Meta Proxy

Previously, Pegasus offered every user with a list of MetaServer IP:Port addresses. Client queries MetaServer to locate the ReplicaServer where a specific data partition is hosted, and thereby it can read/write.

But static IP is unsafe for a service, especially when we need to replace a MetaServer node. One solution is to use domain name to access MetaServer.

It's still unrealistic to manage one domain name per cluster. A better approach is to use one domain name for multiple clusters and hide the detail of clusters from users.

One pratical design for this idea is to implement a proxy service, that could “intelligently” routing the client queries to the matched MetaServer.
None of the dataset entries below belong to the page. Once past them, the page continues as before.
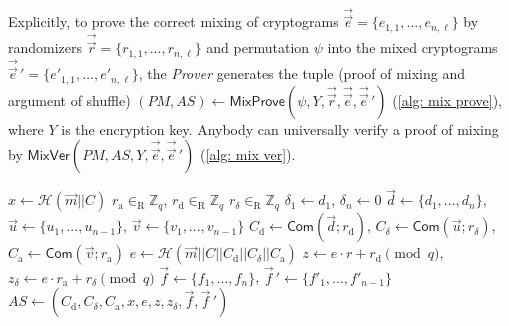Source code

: Explicitly, to prove the correct mixing of cryptograms $\vec{\vec{e}} = \{ e_{1, 1}, ..., e_{n, \ell} \}$ by randomizers $\vec{\vec{r}} = \{ r_{1, 1}, ..., r_{n, \ell} \}$ and permutation $\psi$ into the mixed cryptograms $\vec{\vec{e}}\,' = \{ e'_{1, 1}, ..., e'_{n, \ell} \}$, the \textit{Prover} generates the tuple (proof of mixing and argument of shuffle) $(PM, AS) \gets \mathsf{MixProve}(\psi, Y, \vec{\vec{r}}, \vec{\vec{e}}, \vec{\vec{e}}\,')$ (\cref{alg: mix prove}), where $Y$ is the encryption key. Anybody can universally verify a proof of mixing by $\mathsf{MixVer}(PM, AS, Y, \vec{\vec{e}}, \vec{\vec{e}}\,')$ (\cref{alg: mix ver}).

\begin{algorithm}[ht]
    \DontPrintSemicolon
    \caption{$\mathsf{ASKCProve}(\psi; r; \vec{m}; C)$}
    \label{alg: askc prove}
    
    $x \gets \mathcal{H}(\vec{m} || C)$ \;
    $r_\mathrm{a} \in_\mathrm{R} \mathbb{Z}_q$, $r_\mathrm{d} \in_\mathrm{R} \mathbb{Z}_q$ $r_\delta \in_\mathrm{R} \mathbb{Z}_q$ \;
    $\delta_1 \gets d_1$, $\delta_n \gets 0$ \;
    $\vec{d} \gets \{ d_1, ..., d_n \}$, $\vec{u} \gets \{ u_1, ..., u_{n-1} \}$, $\vec{v} \gets \{ v_1, ..., v_{n-1} \}$ \;
    $C_\mathrm{d} \gets \mathsf{Com} (\vec{d}; r_\mathrm{d})$, $C_\delta \gets \mathsf{Com} (\vec{u}; r_\delta)$, $C_\mathrm{a} \gets \mathsf{Com} (\vec{v}; r_\mathrm{a})$ 
    $e \gets \mathcal{H}(\vec{m} || C || C_\mathrm{d} || C_\delta || C_\mathrm{a})$ \;
    $z \gets e \cdot r + r_\mathrm{d} \pmod q$, $z_\delta \gets e \cdot r_\mathrm{a} + r_\delta \pmod q$ \;
    $\vec{f} \gets \{ f_1, ..., f_n \}$, $\vec{f}\,' \gets \{ f'_1, ..., f'_{n-1} \}$ \;
    $AS \gets (C_\mathrm{d}, C_\delta, C_\mathrm{a}, x, e, z, z_\delta, \vec{f}, \vec{f}\,')$ \;
     
\end{algorithm}

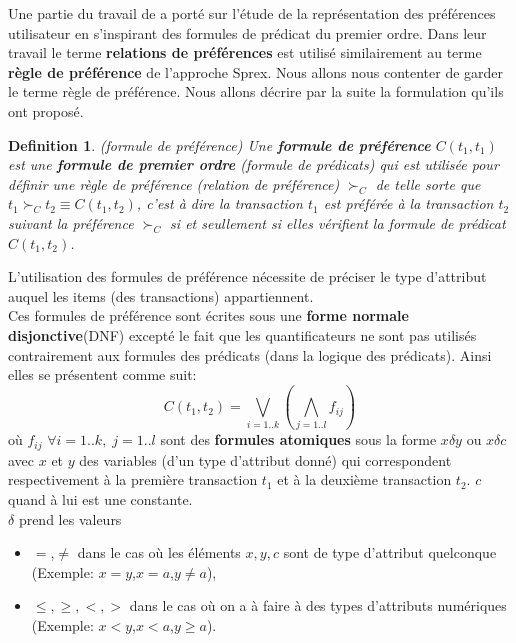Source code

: \documentclass[a4paper,12pt,openany,oneside]{article}
\newtheorem{defn}{Definition} %
\begin{document}
 	Une partie du travail de \cite{CHO} a porté sur l'étude de la représentation des préférences utilisateur en s'inspirant des formules de prédicat du premier ordre. Dans leur travail le terme \textbf{relations de préférences} est utilisé similairement au terme  \textbf{règle de préférence} de l'approche Sprex. Nous allons nous contenter de garder le terme règle de préférence. Nous allons décrire par la suite la formulation qu'ils ont proposé.\\

\begin{defn}(formule de préférence)
	Une  \textbf{formule de préférence} $C(t_{1},t_{1})$ est une \textbf{formule de premier ordre} (formule de prédicats) qui est utilisée pour définir une règle de préférence (relation de préférence) $\succ_{C}$ de telle sorte que $t_{1}\succ_{C} t_{2}\equiv C(t_{1},t_{2})$, c'est à dire la transaction $t_1$ est préférée à la transaction $t_2$ suivant la préférence $\succ_C$ si et seullement si elles vérifient la formule de prédicat $C(t_1,t_2)$.\\
\end{defn}
L'utilisation des formules de préférence nécessite de préciser le type d'attribut auquel les items (des transactions) appartiennent.\\
Ces formules de préférence sont écrites sous une \textbf{forme normale disjonctive}(DNF) excepté le fait que les quantificateurs ne sont pas utilisés contrairement aux formules des prédicats (dans la logique des prédicats). Ainsi elles se présentent comme suit:
 	 \[  
 	 	C(t_{1},t_{2})=\underset{i=1..k}{\bigvee}(\underset{j=1..l}{\bigwedge} f_{ij})
 	 \]
 	  où $f_{ij}$  $\forall i =1..k,\; j=1..l$ sont des \textbf{formules atomiques} sous la forme $x\delta y$ ou $x\delta c$ avec $x$ et $y$ des variables (d'un type d'attribut donné) qui correspondent respectivement à la première transaction $t_{1}$ et à la deuxième transaction $t_{2}$. $c$ quand à lui est une constante.\\
 	  $\delta$ prend les valeurs
\begin{itemize}
\item  $=$,$\neq$ dans le cas où les éléments $x,y,c$ sont de type d'attribut quelconque (Exemple: $x=y$,$x=a$,$y\neq a$),  
\item $\leqslant,\geqslant,<,>$ dans le cas où on a à faire à des types d'attributs numériques (Exemple: $x<y$,$x<a$,$y\geqslant a$).
\end{itemize}
\end{document}
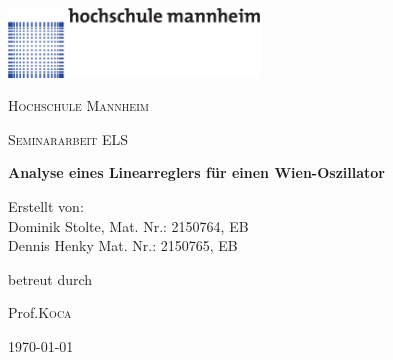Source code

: \begin{titlepage}

  \includegraphics[width=0.5\textwidth]{../common/hsma-logo.pdf}\par\vspace{1cm}
  \centering
	{\scshape\LARGE Hochschule Mannheim \par}
	\vspace{1cm}
	{\scshape\Large Seminararbeit ELS\par}
	\vspace{1.5cm}
	{\huge\bfseries Analyse eines Linearreglers für einen Wien-Oszillator\par}
	\vspace{2cm}
	{\Large Erstellt von:\\Dominik Stolte, Mat. Nr.: 2150764, EB\\ 
	Dennis Henky Mat. Nr.:  2150765, EB\par}
	\vfill
	betreut durch\par
	Prof.\textsc{Koca}
	\vfill
	{\large \today\par}
\end{titlepage}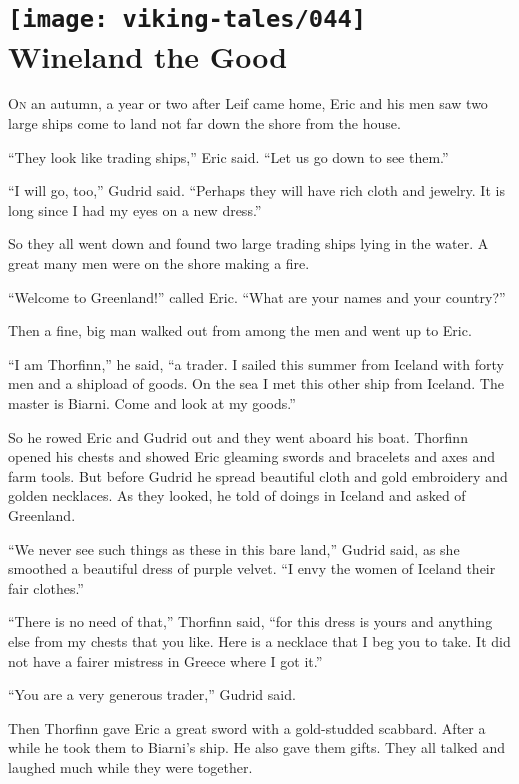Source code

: \section[Wineland the Good]{
    \texttt{[image: viking-tales/044]}\\
    Wineland the Good}

\lettrine{O}{n} an autumn, a year or two after Leif came home, Eric and
his men saw two large ships come to land not far down the shore from the
house.

``They look like trading ships,'' Eric said. ``Let us go down to see
them.''

``I will go, too,'' Gudrid said. ``Perhaps they will have rich cloth and
jewelry. It is long since I had my eyes on a new dress.''

So they all went down and found two large trading ships lying in the
water. A great many men were on the shore making a fire.

``Welcome to Greenland!'' called Eric. ``What are your names and your
country?''

Then a fine, big man walked out from among the men and went up to Eric.

``I am Thorfinn,'' he said, ``a trader. I sailed this summer from
Iceland with forty men and a shipload of goods. On the sea I met this
other ship from Iceland. The master is Biarni. Come and look at my
goods.''

So he rowed Eric and Gudrid out and they went aboard his boat. Thorfinn
opened his chests and showed Eric gleaming swords and bracelets and axes
and farm tools. But before Gudrid he spread beautiful cloth and gold
embroidery and golden necklaces. As they looked, he told of doings in
Iceland and asked of Greenland.

``We never see such things as these in this bare land,'' Gudrid said, as
she smoothed a beautiful dress of purple velvet. ``I envy the women of
Iceland their fair clothes.''

``There is no need of that,'' Thorfinn said, ``for this dress is yours
and anything else from my chests that you like. Here is a necklace that
I beg you to take. It did not have a fairer mistress in Greece where I
got it.''

``You are a very generous trader,'' Gudrid said.

Then Thorfinn gave Eric a great sword with a gold-studded scabbard.
After a while he took them to Biarni's ship. He also gave them gifts.
They all talked and laughed much while they were together.

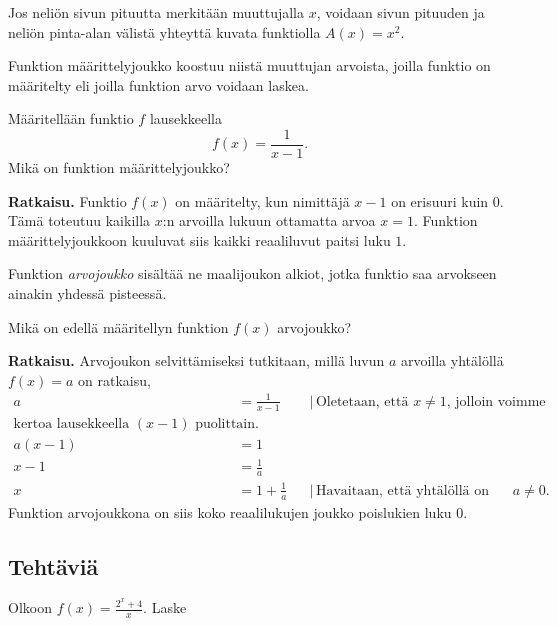 \begin{esimerkki}
Jos neliön sivun pituutta merkitään muuttujalla $x$, voidaan sivun pituuden
ja neliön pinta-alan välistä yhteyttä kuvata funktiolla
$A(x) = x^2$.
\end{esimerkki}

Funktion määrittelyjoukko koostuu niistä muuttujan arvoista, joilla
funktio on määritelty eli joilla funktion arvo voidaan laskea.

\begin{esimerkki}
Määritellään funktio $f$ lausekkeella
\[
f(x) = \frac{1}{x-1}.
\]
Mikä on funktion määrittelyjoukko?

\textbf{Ratkaisu.}
Funktio $f(x)$ on määritelty, kun nimittäjä $x-1$ on erisuuri
kuin 0. Tämä toteutuu kaikilla $x$:n arvoilla lukuun ottamatta
arvoa $x = 1$. Funktion määrittelyjoukkoon kuuluvat siis
kaikki reaaliluvut paitsi luku $1$.
\end{esimerkki}

Funktion \emph{arvojoukko} sisältää ne maalijoukon alkiot,
jotka funktio saa arvokseen ainakin yhdessä pisteessä.

\begin{esimerkki}
Mikä on edellä määritellyn funktion $f(x)$ arvojoukko?

\textbf{Ratkaisu.}%
Arvojoukon selvittämiseksi tutkitaan, millä luvun $a$ arvoilla
yhtälöllä $f(x) = a$ on ratkaisu,
\begin{align*}
a &= \frac{1}{x-1} & &| \, \text{Oletetaan, että $x \neq 1$, jolloin voimme} \\ \text{kertoa lausekkeella $(x-1)$ puolittain.} \\
a(x-1) &= 1 \\
x-1 &= \frac{1}{a} \\
x &= 1+\frac{1}{a} & &| \, \text{Havaitaan, että yhtälöllä on ratkaisu
kaikilla $a \neq 0$.}
\end{align*}
Funktion arvojoukkona on siis koko reaalilukujen joukko poislukien luku $0$.
\end{esimerkki}


\subsection*{Tehtäviä}
\begin{tehtava}
Olkoon $f(x)=\frac{2^x+4}{x}$. Laske
\begin{alakohdat}
\end{alakohdat}
\begin{vastaus}
\begin{alakohdat}
\end{alakohdat}
\end{vastaus}
\end{tehtava}

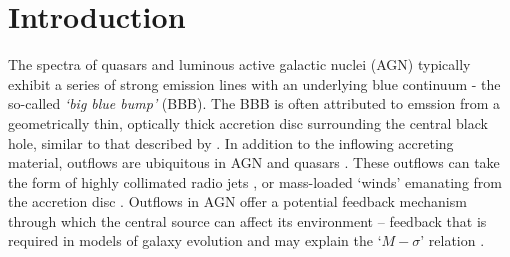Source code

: \documentclass[useAMS,usenatbib]{mn2e_x}
\begin{document}



%
%

\section{Introduction}


The spectra of 
quasars and luminous active galactic nuclei (AGN) 
typically exhibit a series of strong emission lines
with an underlying blue continuum - the so-called {\sl `big blue bump'} (BBB). 
The BBB is often attributed to emssion from a 
geometrically thin, optically thick accretion disc surrounding the central black hole, similar
to that described by \cite{shakurasunyaev1973}.
In addition to the inflowing accreting material,
outflows are ubiquitous in AGN
and quasars \citep{kellerman1989,ganguly2008}. These outflows can take the form of 
highly collimated radio jets \citep[e.g.][]{hazard1963,potash1980,perley1984,marscher2006}, 
or mass-loaded `winds' emanating from the accretion disc 
\citep{weymann1991,turnermiller2009}. 
Outflows in AGN offer a 
potential feedback mechanism through which the central source can 
affect its environment \citep{king2003,king2005,fabian2012}
-- feedback that is required in models of galaxy evolution \citep{springel2005}
and may explain the `$M-\sigma$' relation \citep{silkrees1998,haring2004}.
\end{document}
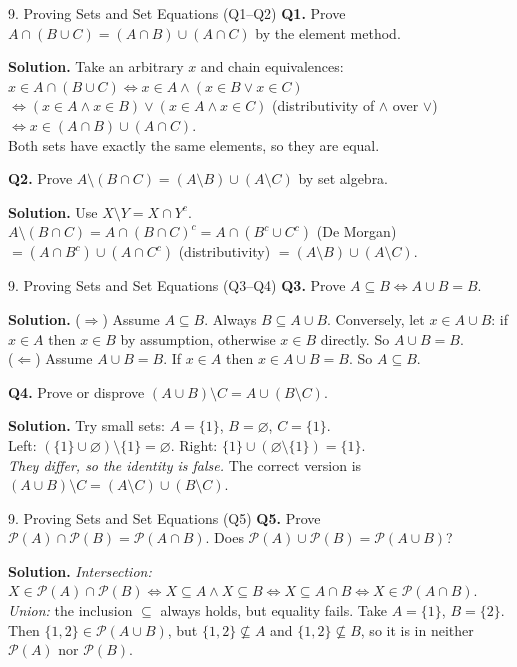 \documentclass[aspectratio=169,10pt]{beamer}
\newcommand{\qa}[3]{%
  \textbf{Q#1.} #2\par\smallskip
  {\color{ans}\textbf{Solution.} #3}\par\vspace{6pt}}
\begin{document}
\begin{frame}{9. Proving Sets and Set Equations (Q1--Q2)}
\footnotesize
\qa{1}{Prove $A\cap(B\cup C)=(A\cap B)\cup(A\cap C)$ by the element method.}
{Take an arbitrary $x$ and chain equivalences:\\
$x\in A\cap(B\cup C)\iff x\in A\land(x\in B\lor x\in C)$\\
$\iff(x\in A\land x\in B)\lor(x\in A\land x\in C)$ (distributivity of $\land$ over $\lor$)\\
$\iff x\in(A\cap B)\cup(A\cap C)$.\\
Both sets have exactly the same elements, so they are equal.}
\qa{2}{Prove $A\setminus(B\cap C)=(A\setminus B)\cup(A\setminus C)$ by set algebra.}
{Use $X\setminus Y=X\cap Y^c$.\\
$A\setminus(B\cap C)=A\cap(B\cap C)^c=A\cap(B^c\cup C^c)$ (De Morgan)\\
$=(A\cap B^c)\cup(A\cap C^c)$ (distributivity) $=(A\setminus B)\cup(A\setminus C)$.}
\end{frame}

\begin{frame}{9. Proving Sets and Set Equations (Q3--Q4)}
\footnotesize
\qa{3}{Prove $A\subseteq B\iff A\cup B=B$.}
{($\Rightarrow$) Assume $A\subseteq B$. Always $B\subseteq A\cup B$. Conversely, let $x\in A\cup B$: if $x\in A$ then $x\in B$ by assumption, otherwise $x\in B$ directly. So $A\cup B=B$.\\
($\Leftarrow$) Assume $A\cup B=B$. If $x\in A$ then $x\in A\cup B=B$. So $A\subseteq B$.}
\qa{4}{Prove or disprove $(A\cup B)\setminus C=A\cup(B\setminus C)$.}
{Try small sets: $A=\{1\}$, $B=\varnothing$, $C=\{1\}$.\\
Left: $(\{1\}\cup\varnothing)\setminus\{1\}=\varnothing$. Right: $\{1\}\cup(\varnothing\setminus\{1\})=\{1\}$.\\
\emph{They differ, so the identity is false.} The correct version is $(A\cup B)\setminus C=(A\setminus C)\cup(B\setminus C)$.}
\end{frame}

\begin{frame}{9. Proving Sets and Set Equations (Q5)}
\footnotesize
\qa{5}{Prove $\mathcal{P}(A)\cap\mathcal{P}(B)=\mathcal{P}(A\cap B)$. Does $\mathcal{P}(A)\cup\mathcal{P}(B)=\mathcal{P}(A\cup B)$?}
{\emph{Intersection:} $X\in\mathcal P(A)\cap\mathcal P(B)\iff X\subseteq A\land X\subseteq B\iff X\subseteq A\cap B\iff X\in\mathcal P(A\cap B)$.\\
\emph{Union:} the inclusion $\subseteq$ always holds, but equality fails. Take $A=\{1\}$, $B=\{2\}$. Then $\{1,2\}\in\mathcal P(A\cup B)$, but $\{1,2\}\not\subseteq A$ and $\{1,2\}\not\subseteq B$, so it is in neither $\mathcal P(A)$ nor $\mathcal P(B)$.}
\end{frame}
\end{document}
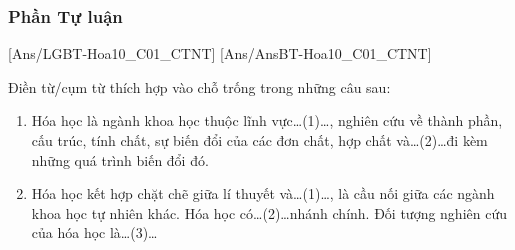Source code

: \documentclass[Main.tex]{subfiles}
\begin{document}
\subsubsection{Phần Tự luận}
[Ans/LGBT-Hoa10_C01_CTNT]
[Ans/AnsBT-Hoa10_C01_CTNT]
\hienthiloigiaibt
	\begin{bt}
		Điền từ/cụm từ thích hợp vào chỗ trống trong những câu sau:
		\begin{enumerate}
			\item Hóa học là ngành khoa học thuộc lĩnh vực\ldots (1)\ldots, nghiên cứu về thành phần, cấu trúc, tính chất, sự biến đổi của các đơn chất, hợp chất và\ldots (2)\ldots đi kèm những quá trình biến đổi đó.
			\item Hóa học kết hợp chặt chẽ giữa lí thuyết và\ldots (1)\ldots, là cầu nối giữa các ngành khoa học tự nhiên khác. Hóa học có\ldots (2)\ldots nhánh chính. Đối tượng nghiên cứu của hóa học là\ldots (3)\ldots
		\end{enumerate}
	\end{bt}
	
\end{document}
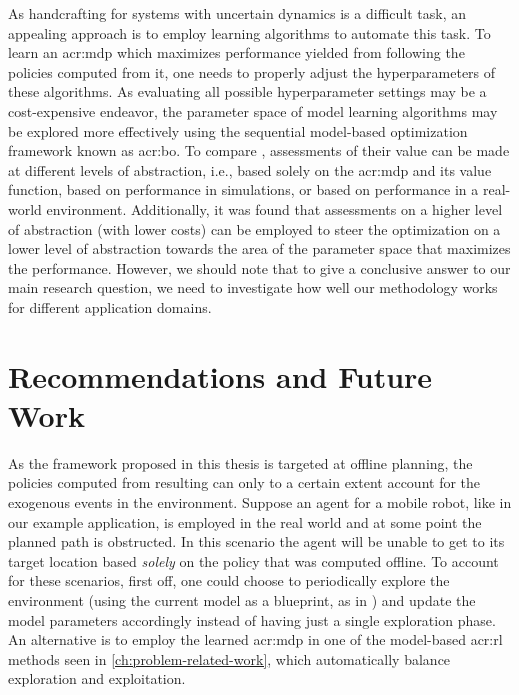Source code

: As handcrafting  for systems with uncertain dynamics is a difficult task, an appealing approach is to employ learning algorithms to automate this task.
To learn an \acrshort{acr:mdp} which maximizes performance yielded from following the policies computed from it, one needs to properly adjust the hyperparameters of these algorithms.
As evaluating all possible hyperparameter settings may be a cost-expensive endeavor, the parameter space of model learning algorithms may be explored more effectively using the sequential model-based optimization framework known as \acrfull{acr:bo}.
To compare , assessments of their value can be made at different levels of abstraction, i.e., based solely on the \acrshort{acr:mdp} and its value function, based on performance in simulations, or based on performance in a real-world environment.
Additionally, it was found that assessments on a higher level of abstraction (with lower costs) can be employed to steer the optimization on a lower level of abstraction towards the area of the parameter space that maximizes the performance.
However, we should note that to give a conclusive answer to our main research question, we need to investigate how well our methodology works for different application domains.

\section{Recommendations and Future Work}
\label{sec:recommendations-future-work}

As the framework proposed in this thesis is targeted at offline planning, the policies computed from resulting  can only to a certain extent account for the exogenous events in the environment.
Suppose an agent for a mobile robot, like in our example application, is employed in the real world and at some point the planned path is obstructed.
In this scenario the agent will be unable to get to its target location based \textit{solely} on the policy that was computed offline.
To account for these scenarios, first off, one could choose to periodically explore the environment (using the current model as a blueprint, as in \cite{epshteyn2008active}) and update the model parameters accordingly instead of having just a single exploration phase.
An alternative is to employ the learned \acrshort{acr:mdp} in one of the model-based \acrshort{acr:rl} methods seen in \autoref{ch:problem-related-work}, which automatically balance exploration and exploitation.

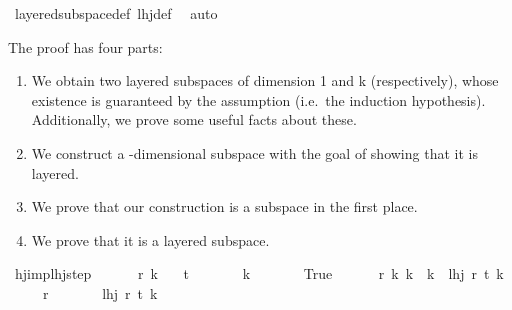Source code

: \begin{isabellebody}
\ layered{\isacharunderscore}{\kern0pt}subspace{\isacharunderscore}{\kern0pt}def\ lhj{\isacharunderscore}{\kern0pt}def\ \isamarkupfalse%
\ auto\isanewline
{}\isamarkupfalse%
%
\endisatagproof
{\isafoldproof}%
%
\isadelimproof
%
\endisadelimproof
%
\isadelimdocument
%
\endisadelimdocument
%
\isatagdocument
%
\isamarkuptrue%
%
\endisatagdocument
{\isafolddocument}%
%
\isadelimdocument
%
\endisadelimdocument
%
\begin{isamarkuptext}%
The proof has four parts:
\begin{enumerate}
\item We obtain two layered subspaces of dimension 1 and k (respectively), whose existence is
guaranteed by the assumption  (i.e.\ the induction hypothesis).
Additionally, we prove some useful facts about these.
\item We construct a -dimensional subspace with the goal of showing that it is layered.
\item We prove that our construction is a subspace in the first place.
\item We prove that it is a layered subspace.
\end{enumerate}%
\end{isamarkuptext}\isamarkuptrue%
\isamarkupfalse%
\ hj{\isacharunderscore}{\kern0pt}imp{\isacharunderscore}{\kern0pt}lhj{\isacharunderscore}{\kern0pt}step{\isacharcolon}{\kern0pt}\ \isanewline
\ \ \ \ \ r\ k\isanewline
\ \ \ {\isachardoublequoteopen}t\ {\isachargreater}{\kern0pt}\ {}{\isachardoublequoteclose}\isanewline
\ \ \ \ \ {\isachardoublequoteopen}k\ {\isasymge}\ {}{\isachardoublequoteclose}\isanewline
\ \ \ \ \ {\isachardoublequoteopen}True{\isachardoublequoteclose}\ \isanewline
\ \ \ \ \ {\isachardoublequoteopen}{\isacharparenleft}{\kern0pt}{\isasymAnd}r\ k{\isacharprime}{\kern0pt}{\isachardot}{\kern0pt}\ k{\isacharprime}{\kern0pt}\ {\isasymle}\ k\ {\isasymLongrightarrow}\ lhj\ r\ t\ k{\isacharprime}{\kern0pt}{\isacharparenright}{\kern0pt}{\isachardoublequoteclose}\ \isanewline
\ \ \ \ \ {\isachardoublequoteopen}r\ {\isachargreater}{\kern0pt}\ {}{\isachardoublequoteclose}\isanewline
\ \ \ \ \ {\isachardoublequoteopen}lhj\ r\ t\ {\isacharparenleft}{\kern0pt}k{\isacharplus}{\kern0pt}{}{\isacharparenright}{\kern0pt}{\isachardoublequoteclose}\isanewline

\end{isabellebody}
This service we call it MetaProxy.

Another case of MetaProxy is the dynamic and senseless reconfiguration of the primary cluster during duplication. While the primary cluster is crashed, the proxy can forward client queries to the backup cluster for disaster recovery.

The implementation of MetaProxy is a service that could process Pegasus's RPC protocol. It could receive and parse the RPC request from clients. After forwarding the query to the corresponding MetaServer, it needs to return the response completely to the client.

Every client query, ie. QueryConfig RPC, needs to specify a table name in order to retrieve the addresses of partitions in the table.

struct query_config_request
{
    1:string app_name;
    2:list<i32> partition_indices;
}

struct query_config_response
{
    1:base.error_code err;
    2:i32 app_id;
    3:i32 partition_count;
    4:bool is_stateful;
    5:list<partition_configuration> partitions;
}

MetaProxy requires the exactly one-one mapping of table and cluster, i.e. one table can exist in only one globally unique cluster. Thus MetaProxy can certainly find the cluster using the table name. The one-one mapping should be guaranteed by the Pegasus service administrator.

The cluster-to-table mapping is stored in MetaServer. To find cluster by table, we need to store the reversed mapping in Zookeeper.

The zk layout:

<root>/c3srv-pegasus/<table>

{
  "cluster" : "c3srv-ad",
  "meta-addrs" : ["127.0.0.1:34601"]
}

All tables under one MetaProxy deployment are unique. It's impossible for two tables with the same name. However, we can deploy two sets of MetaProxy in two isolated AZs, then they can both have the same table. And consequently, we can achieve double-alive with intra-AZs.

MetaProxy lazily caches each zknode watch event for a table. If it happens to a zknode that's queried but not cached, MetaProxy will invoke zookeeper getData API to fetch the zknode data, and listens for its changes.